Common Cause seeks volunteers to probe election
By CATHY ZOLLO Naples Daily News December 6, 2004
A government reform advocacy group that received almost 20,000 complaints from Florida voters about the November election is seeking volunteers to help examine what happened and to use the information to further reform the process.
Common Cause officials are looking for people in seven Florida counties, including Collier, to round up documents that will give an accurate picture of Election Day and the problems that some voters faced.
As well, they will be looking at Miami-Dade, Broward, Palm Beach, Hillsborough, Duval and Gadsden counties.
"We're asking the elections supervisors to provide any e-mail or correspondence or phone records of problems that occurred in these counties and audit logs of their voting machines," said Ben Wilcox, executive director of Common Cause Florida. "We are trying to determine what was the extent of the problem."
The group took in about 210,000 calls nationwide, with about one in 10 coming from Florida. Common Cause officials say about 90 percent of the calls were complaints. Officials at the state's Division of Elections said they were unaware of the effort and stood by the initial assessment of voting.
"Florida had an extremely successful election statewide with very few reports of minor problems," said Jenny Nash, spokeswoman for the elections division. She said most of the calls to the state's election hotline were voters seeking general information.
Elections officials from Collier County were attending a conference and were unavailable to comment on the Common Cause effort.
Wilcox said the calls were recorded and the group will be listening to them over coming months to get a better feel for trends versus chance happenings.
He's already heard about 20 calls.
"They were saying that African American college students were being turned away from a precinct in Hillsboro," Wilcox said.

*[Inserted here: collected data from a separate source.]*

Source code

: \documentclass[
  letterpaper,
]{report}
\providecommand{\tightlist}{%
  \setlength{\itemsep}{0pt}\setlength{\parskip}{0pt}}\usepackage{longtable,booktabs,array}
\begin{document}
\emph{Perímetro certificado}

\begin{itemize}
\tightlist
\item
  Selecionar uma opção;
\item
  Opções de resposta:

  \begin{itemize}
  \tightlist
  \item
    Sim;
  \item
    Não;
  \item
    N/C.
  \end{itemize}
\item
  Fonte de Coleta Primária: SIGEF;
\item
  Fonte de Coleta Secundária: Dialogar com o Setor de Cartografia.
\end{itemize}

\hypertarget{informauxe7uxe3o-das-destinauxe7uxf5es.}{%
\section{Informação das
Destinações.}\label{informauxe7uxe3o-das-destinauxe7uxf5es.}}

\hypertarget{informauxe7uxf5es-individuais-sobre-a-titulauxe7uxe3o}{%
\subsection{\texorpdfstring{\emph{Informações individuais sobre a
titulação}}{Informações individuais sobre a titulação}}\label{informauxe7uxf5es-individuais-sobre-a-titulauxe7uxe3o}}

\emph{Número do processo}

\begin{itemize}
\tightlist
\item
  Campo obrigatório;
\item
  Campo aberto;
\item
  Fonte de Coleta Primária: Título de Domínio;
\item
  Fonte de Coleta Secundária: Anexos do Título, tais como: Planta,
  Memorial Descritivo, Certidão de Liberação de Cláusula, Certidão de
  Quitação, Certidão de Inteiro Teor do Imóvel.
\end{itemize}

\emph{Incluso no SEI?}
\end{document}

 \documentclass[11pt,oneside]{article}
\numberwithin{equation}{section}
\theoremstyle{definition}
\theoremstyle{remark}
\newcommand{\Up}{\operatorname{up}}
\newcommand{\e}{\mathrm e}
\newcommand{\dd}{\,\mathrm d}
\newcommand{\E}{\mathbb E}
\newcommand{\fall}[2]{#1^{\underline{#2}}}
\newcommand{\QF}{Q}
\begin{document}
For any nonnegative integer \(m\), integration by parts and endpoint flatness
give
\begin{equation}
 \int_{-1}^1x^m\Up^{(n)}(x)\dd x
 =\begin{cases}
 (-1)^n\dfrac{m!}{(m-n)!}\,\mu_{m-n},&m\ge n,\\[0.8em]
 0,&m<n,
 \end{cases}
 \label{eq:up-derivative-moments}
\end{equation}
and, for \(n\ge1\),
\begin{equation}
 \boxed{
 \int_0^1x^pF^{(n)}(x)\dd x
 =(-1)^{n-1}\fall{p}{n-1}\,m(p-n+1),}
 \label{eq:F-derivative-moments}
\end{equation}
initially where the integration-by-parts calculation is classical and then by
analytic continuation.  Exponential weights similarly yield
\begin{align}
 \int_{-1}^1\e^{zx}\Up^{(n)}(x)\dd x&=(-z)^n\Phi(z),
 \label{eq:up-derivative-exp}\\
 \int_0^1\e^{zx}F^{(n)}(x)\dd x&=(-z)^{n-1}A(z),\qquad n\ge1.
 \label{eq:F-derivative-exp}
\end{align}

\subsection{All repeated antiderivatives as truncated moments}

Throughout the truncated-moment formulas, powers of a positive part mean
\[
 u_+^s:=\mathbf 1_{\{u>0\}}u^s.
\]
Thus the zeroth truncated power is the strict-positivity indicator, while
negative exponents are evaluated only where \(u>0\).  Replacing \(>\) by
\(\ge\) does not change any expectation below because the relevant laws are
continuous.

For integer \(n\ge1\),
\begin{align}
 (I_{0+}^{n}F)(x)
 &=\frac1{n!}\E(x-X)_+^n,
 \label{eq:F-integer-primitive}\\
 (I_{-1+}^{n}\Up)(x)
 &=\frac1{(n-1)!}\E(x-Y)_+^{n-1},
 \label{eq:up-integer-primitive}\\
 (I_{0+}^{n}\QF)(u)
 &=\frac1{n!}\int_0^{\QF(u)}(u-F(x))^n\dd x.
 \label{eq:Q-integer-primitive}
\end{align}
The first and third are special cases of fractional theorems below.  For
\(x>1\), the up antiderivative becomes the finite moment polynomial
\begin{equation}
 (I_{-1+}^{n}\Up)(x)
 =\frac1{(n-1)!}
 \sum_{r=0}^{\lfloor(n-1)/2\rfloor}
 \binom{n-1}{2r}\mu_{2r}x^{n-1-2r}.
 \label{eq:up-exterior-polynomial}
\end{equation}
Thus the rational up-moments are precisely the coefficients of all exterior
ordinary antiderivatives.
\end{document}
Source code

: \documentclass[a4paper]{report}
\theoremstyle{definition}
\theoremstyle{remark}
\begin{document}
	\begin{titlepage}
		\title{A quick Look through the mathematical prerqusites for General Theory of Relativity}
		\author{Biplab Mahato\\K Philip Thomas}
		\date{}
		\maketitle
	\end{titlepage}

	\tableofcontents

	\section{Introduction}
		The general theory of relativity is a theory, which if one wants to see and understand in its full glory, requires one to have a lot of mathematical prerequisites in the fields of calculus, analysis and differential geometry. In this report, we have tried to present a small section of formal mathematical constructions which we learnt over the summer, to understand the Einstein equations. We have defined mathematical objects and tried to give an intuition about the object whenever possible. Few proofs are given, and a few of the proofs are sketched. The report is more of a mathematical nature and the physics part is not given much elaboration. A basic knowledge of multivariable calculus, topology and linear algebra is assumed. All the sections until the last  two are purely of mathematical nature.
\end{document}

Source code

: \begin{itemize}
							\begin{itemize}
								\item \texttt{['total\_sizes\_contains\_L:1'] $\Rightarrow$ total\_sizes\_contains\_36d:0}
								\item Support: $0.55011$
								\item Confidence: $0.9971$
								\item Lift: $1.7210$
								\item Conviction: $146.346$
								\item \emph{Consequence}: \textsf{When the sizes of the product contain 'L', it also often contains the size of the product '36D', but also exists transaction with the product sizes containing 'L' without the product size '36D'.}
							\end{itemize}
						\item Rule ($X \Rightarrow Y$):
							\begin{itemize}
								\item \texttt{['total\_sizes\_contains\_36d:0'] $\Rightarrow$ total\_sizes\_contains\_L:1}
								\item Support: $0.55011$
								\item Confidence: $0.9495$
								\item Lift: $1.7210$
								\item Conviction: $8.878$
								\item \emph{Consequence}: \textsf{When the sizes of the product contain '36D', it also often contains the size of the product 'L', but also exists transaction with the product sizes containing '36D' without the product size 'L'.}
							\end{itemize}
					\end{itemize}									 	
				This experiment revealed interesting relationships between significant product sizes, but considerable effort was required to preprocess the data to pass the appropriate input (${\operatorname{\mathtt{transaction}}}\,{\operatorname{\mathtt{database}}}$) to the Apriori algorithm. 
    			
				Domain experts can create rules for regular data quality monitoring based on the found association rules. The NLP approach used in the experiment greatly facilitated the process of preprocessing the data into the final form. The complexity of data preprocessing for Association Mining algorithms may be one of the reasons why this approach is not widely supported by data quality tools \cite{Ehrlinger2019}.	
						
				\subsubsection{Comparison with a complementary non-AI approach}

Other common complaints were that voters asked for but never received absentee ballots or that the ballots were so late being delivered that the voters could not get them back to supervisors by Election Day. Some voters who registered when they renewed their driver licenses were told they were not registered on Election Day. And there were the unusually long lines.
Voters also called the Common Cause hotline to say they'd seen misleading signs in largely minority neighborhoods, telling people they would be arrested at the voting booth if they had any outstanding warrants.
"Those were widespread stories," said Mary Boyle, national spokeswoman for the Washington-based Common Cause. She also said there was misleading information about when people could vote and where.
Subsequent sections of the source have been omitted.